Stored data
------------------------
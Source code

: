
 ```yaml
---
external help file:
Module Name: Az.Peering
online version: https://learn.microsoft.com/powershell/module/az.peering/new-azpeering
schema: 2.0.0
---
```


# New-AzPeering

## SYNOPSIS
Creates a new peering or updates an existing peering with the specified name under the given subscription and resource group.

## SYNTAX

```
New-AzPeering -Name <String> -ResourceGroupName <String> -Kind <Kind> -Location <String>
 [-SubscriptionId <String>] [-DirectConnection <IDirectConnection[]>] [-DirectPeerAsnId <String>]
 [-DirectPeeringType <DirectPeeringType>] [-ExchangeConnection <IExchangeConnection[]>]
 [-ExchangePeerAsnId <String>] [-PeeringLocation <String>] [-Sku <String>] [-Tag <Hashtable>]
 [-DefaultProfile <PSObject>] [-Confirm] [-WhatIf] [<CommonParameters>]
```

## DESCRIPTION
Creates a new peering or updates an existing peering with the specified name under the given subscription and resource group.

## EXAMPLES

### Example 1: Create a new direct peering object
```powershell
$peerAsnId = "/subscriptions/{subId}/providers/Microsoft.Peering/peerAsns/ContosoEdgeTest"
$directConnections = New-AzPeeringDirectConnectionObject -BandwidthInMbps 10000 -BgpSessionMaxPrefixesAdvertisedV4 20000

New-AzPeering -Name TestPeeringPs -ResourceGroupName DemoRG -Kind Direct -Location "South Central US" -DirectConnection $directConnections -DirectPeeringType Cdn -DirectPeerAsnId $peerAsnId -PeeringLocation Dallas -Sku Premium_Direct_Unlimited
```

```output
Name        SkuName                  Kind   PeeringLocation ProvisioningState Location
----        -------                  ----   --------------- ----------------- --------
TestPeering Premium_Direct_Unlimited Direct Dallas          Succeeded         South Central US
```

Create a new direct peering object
------------------------
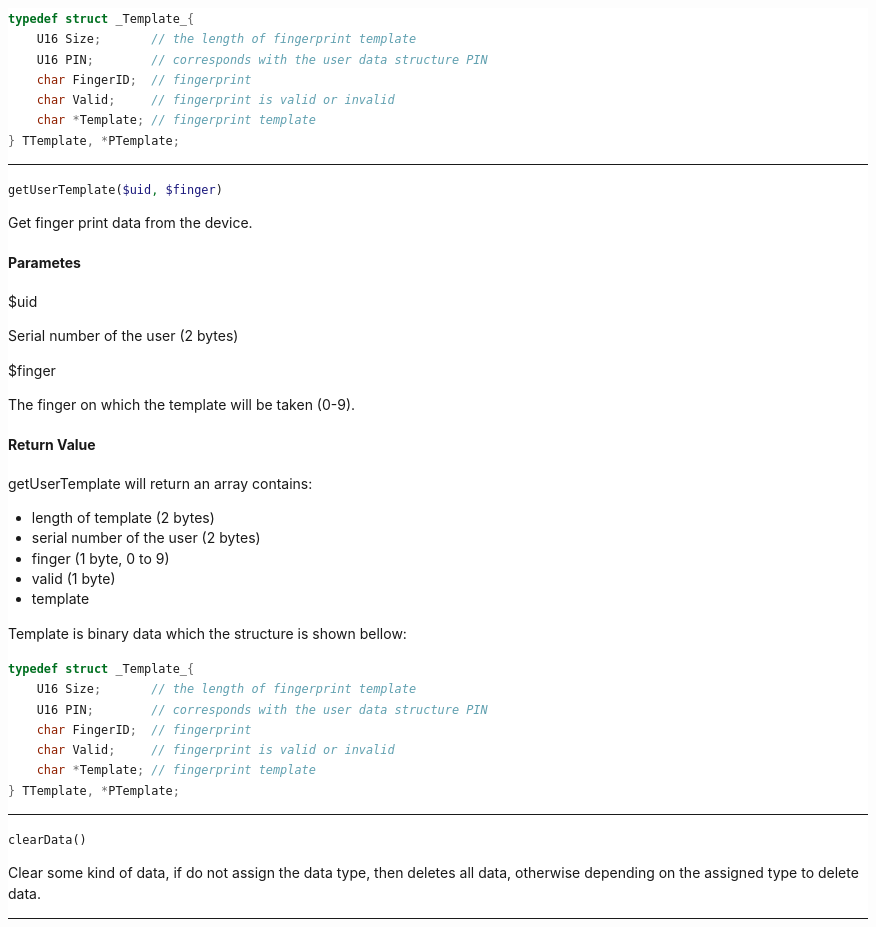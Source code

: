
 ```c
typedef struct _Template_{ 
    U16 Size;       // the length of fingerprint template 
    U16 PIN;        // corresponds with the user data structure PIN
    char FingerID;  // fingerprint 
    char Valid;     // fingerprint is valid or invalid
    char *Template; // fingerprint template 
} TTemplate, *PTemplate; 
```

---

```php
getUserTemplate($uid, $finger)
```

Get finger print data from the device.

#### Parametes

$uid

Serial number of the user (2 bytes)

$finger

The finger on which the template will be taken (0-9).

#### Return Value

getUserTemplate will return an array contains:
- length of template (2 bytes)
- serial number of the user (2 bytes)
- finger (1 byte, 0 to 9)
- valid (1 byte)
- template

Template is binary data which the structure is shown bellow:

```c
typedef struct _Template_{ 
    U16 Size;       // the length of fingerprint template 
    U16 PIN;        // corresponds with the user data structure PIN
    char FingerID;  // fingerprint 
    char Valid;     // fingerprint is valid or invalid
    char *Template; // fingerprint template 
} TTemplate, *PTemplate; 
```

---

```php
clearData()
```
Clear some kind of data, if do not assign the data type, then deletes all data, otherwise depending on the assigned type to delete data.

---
------------------------
WHAT YOU ARE ASKED TO DO :: Show every line from the entries above in which "number" appears.

YOUR RESPONSE ::
Serial number of the user (2 bytes)
- serial number of the user (2 bytes)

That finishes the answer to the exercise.